# EXERCISE GOAL:
From the first line to the last, print the listing exactly.

# TASK INPUTS:
:::
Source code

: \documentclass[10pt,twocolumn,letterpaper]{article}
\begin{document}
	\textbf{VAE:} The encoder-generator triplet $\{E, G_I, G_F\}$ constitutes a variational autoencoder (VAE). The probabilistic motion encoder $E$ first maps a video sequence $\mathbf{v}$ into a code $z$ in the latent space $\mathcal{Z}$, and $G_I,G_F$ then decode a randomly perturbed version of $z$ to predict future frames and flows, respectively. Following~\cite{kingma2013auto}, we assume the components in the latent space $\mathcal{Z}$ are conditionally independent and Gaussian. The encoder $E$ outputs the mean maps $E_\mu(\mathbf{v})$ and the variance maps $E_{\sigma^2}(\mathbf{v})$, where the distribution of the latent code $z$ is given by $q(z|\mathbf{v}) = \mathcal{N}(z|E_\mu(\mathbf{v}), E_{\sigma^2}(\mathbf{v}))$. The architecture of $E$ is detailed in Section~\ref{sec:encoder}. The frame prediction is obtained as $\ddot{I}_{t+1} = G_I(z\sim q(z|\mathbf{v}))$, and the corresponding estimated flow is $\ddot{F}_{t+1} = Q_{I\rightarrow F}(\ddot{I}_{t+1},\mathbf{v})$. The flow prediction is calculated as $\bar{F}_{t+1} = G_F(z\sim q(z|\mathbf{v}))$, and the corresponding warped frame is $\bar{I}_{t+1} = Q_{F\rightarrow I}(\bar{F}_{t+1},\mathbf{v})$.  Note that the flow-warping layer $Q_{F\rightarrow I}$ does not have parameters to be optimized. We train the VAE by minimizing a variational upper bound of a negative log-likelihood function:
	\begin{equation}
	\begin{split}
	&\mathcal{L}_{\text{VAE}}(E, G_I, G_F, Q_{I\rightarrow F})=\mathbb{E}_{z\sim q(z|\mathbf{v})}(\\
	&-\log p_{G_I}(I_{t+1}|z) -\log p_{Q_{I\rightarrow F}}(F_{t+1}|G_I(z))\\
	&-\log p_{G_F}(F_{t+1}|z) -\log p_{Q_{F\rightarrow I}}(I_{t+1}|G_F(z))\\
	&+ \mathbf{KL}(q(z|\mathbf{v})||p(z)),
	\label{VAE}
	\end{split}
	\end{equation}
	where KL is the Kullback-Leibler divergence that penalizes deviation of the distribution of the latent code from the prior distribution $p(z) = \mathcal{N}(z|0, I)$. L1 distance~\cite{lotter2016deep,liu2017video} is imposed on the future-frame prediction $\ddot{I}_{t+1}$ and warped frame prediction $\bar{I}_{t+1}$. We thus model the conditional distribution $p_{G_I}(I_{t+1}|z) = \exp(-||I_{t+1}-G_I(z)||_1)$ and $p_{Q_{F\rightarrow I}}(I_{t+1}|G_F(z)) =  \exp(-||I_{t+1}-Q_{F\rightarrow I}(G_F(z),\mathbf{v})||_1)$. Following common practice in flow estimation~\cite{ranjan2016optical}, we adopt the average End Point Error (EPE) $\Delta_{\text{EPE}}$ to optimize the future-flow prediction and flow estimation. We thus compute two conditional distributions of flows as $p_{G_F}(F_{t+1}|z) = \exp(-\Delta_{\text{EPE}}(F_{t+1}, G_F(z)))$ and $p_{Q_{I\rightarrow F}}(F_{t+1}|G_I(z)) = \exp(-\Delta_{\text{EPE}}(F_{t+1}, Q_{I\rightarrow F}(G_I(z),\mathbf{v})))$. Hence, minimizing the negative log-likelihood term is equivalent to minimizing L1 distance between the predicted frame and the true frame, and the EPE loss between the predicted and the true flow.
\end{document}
:::
# WRITTEN RESPONSE:
Source code

: \documentclass[10pt,twocolumn,letterpaper]{article}
\begin{document}
	\textbf{VAE:} The encoder-generator triplet $\{E, G_I, G_F\}$ constitutes a variational autoencoder (VAE). The probabilistic motion encoder $E$ first maps a video sequence $\mathbf{v}$ into a code $z$ in the latent space $\mathcal{Z}$, and $G_I,G_F$ then decode a randomly perturbed version of $z$ to predict future frames and flows, respectively. Following~\cite{kingma2013auto}, we assume the components in the latent space $\mathcal{Z}$ are conditionally independent and Gaussian. The encoder $E$ outputs the mean maps $E_\mu(\mathbf{v})$ and the variance maps $E_{\sigma^2}(\mathbf{v})$, where the distribution of the latent code $z$ is given by $q(z|\mathbf{v}) = \mathcal{N}(z|E_\mu(\mathbf{v}), E_{\sigma^2}(\mathbf{v}))$. The architecture of $E$ is detailed in Section~\ref{sec:encoder}. The frame prediction is obtained as $\ddot{I}_{t+1} = G_I(z\sim q(z|\mathbf{v}))$, and the corresponding estimated flow is $\ddot{F}_{t+1} = Q_{I\rightarrow F}(\ddot{I}_{t+1},\mathbf{v})$. The flow prediction is calculated as $\bar{F}_{t+1} = G_F(z\sim q(z|\mathbf{v}))$, and the corresponding warped frame is $\bar{I}_{t+1} = Q_{F\rightarrow I}(\bar{F}_{t+1},\mathbf{v})$.  Note that the flow-warping layer $Q_{F\rightarrow I}$ does not have parameters to be optimized. We train the VAE by minimizing a variational upper bound of a negative log-likelihood function:
	\begin{equation}
	\begin{split}
	&\mathcal{L}_{\text{VAE}}(E, G_I, G_F, Q_{I\rightarrow F})=\mathbb{E}_{z\sim q(z|\mathbf{v})}(\\
	&-\log p_{G_I}(I_{t+1}|z) -\log p_{Q_{I\rightarrow F}}(F_{t+1}|G_I(z))\\
	&-\log p_{G_F}(F_{t+1}|z) -\log p_{Q_{F\rightarrow I}}(I_{t+1}|G_F(z))\\
	&+ \mathbf{KL}(q(z|\mathbf{v})||p(z)),
	\label{VAE}
	\end{split}
	\end{equation}
	where KL is the Kullback-Leibler divergence that penalizes deviation of the distribution of the latent code from the prior distribution $p(z) = \mathcal{N}(z|0, I)$. L1 distance~\cite{lotter2016deep,liu2017video} is imposed on the future-frame prediction $\ddot{I}_{t+1}$ and warped frame prediction $\bar{I}_{t+1}$. We thus model the conditional distribution $p_{G_I}(I_{t+1}|z) = \exp(-||I_{t+1}-G_I(z)||_1)$ and $p_{Q_{F\rightarrow I}}(I_{t+1}|G_F(z)) =  \exp(-||I_{t+1}-Q_{F\rightarrow I}(G_F(z),\mathbf{v})||_1)$. Following common practice in flow estimation~\cite{ranjan2016optical}, we adopt the average End Point Error (EPE) $\Delta_{\text{EPE}}$ to optimize the future-flow prediction and flow estimation. We thus compute two conditional distributions of flows as $p_{G_F}(F_{t+1}|z) = \exp(-\Delta_{\text{EPE}}(F_{t+1}, G_F(z)))$ and $p_{Q_{I\rightarrow F}}(F_{t+1}|G_I(z)) = \exp(-\Delta_{\text{EPE}}(F_{t+1}, Q_{I\rightarrow F}(G_I(z),\mathbf{v})))$. Hence, minimizing the negative log-likelihood term is equivalent to minimizing L1 distance between the predicted frame and the true frame, and the EPE loss between the predicted and the true flow.
\end{document}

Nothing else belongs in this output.